Brasil e Portugal têm agendado para este ano uma reunião de cúpula. A princípio, o encontro aconteceria em abril, em Brasília. Contudo, diante das incertezas eleitorais, optou-se por não bater o martelo sobre a data efetiva do evento. Os dois lados terão de digerir o que sair das urnas. Pelas pesquisas de intenção de votos, a Aliança Democrática não fará maioria no Parlamento. Se confirmado esse quadro, Montenegro terá de buscar apoios para garantir o comando do governo. O Palácio do Planalto teme que o político português acabe se unindo ao partido de ultradireita Chega, de André Ventura. Até agora, o líder da AD nega tal intenção.

Não é apenas o resultado das eleições portuguesas que tem atraído a atenção do governo brasileiro. Em junho, o Parlamento europeu será renovado. E a direita mais radical vem conseguindo mobilizar parte importante dos votantes. Uma Europa mais conservadora tende a se distanciar de países com governos de esquerda, como o Brasil. É preciso lembrar que a ultradireita europeia está por trás das manifestações crescentes de representantes do agronegócio, que são contra o acordo entre o Mercosul e a União Europeia e críticos ferozes de medidas voltadas para o enfrentamento das mudanças climáticas.

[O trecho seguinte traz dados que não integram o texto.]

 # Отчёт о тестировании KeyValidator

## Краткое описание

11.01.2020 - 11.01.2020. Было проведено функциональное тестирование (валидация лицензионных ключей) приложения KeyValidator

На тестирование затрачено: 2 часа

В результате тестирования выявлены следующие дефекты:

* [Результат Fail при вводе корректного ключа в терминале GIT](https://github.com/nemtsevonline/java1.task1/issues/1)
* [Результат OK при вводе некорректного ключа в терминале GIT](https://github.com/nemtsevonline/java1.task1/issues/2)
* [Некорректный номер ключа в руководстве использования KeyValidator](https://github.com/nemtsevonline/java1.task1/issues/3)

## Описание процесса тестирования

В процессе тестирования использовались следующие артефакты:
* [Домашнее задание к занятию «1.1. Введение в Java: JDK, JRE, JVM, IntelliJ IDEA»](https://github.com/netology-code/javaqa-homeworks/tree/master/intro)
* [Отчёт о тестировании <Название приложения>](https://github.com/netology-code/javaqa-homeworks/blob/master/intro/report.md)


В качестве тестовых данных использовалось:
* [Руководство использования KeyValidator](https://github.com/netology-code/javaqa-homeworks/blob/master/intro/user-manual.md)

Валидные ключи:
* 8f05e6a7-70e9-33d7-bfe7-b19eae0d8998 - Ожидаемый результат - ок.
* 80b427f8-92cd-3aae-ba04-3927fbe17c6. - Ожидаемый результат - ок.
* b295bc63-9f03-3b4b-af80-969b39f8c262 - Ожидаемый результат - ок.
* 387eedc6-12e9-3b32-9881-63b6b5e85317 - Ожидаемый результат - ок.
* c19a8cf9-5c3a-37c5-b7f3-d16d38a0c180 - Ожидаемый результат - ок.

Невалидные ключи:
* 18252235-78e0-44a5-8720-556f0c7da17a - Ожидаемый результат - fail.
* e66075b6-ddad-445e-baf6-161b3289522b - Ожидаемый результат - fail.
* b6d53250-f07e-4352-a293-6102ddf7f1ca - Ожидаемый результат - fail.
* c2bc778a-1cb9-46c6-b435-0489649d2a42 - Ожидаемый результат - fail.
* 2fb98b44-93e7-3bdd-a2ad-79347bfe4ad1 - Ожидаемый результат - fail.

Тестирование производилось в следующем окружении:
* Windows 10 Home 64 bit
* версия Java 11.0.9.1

Nos Estados Unidos, também são reais as chances de a direita radical voltar ao poder com Donald Trump, praticamente confirmado como representante do Partido Republicano na disputa eleitoral marcada para novembro. Ele aparece com quatro pontos percentuais à frente do democrata Joe Biden, que buscará a reeleição. Essa onda da direita tende a provocar sérias turbulências nas relações entre a maior economia do planeta e a China, com repercussão geral no Sul global. O mundo já não vive seu melhor momento, com duas guerras a perturbar o sono de governantes. Rússia e Ucrânia estão em conflito há dois anos e Israel e o grupo terrorista Hamas se enfrentam numa batalha que já custou mais de 30 mil vidas em cinco meses.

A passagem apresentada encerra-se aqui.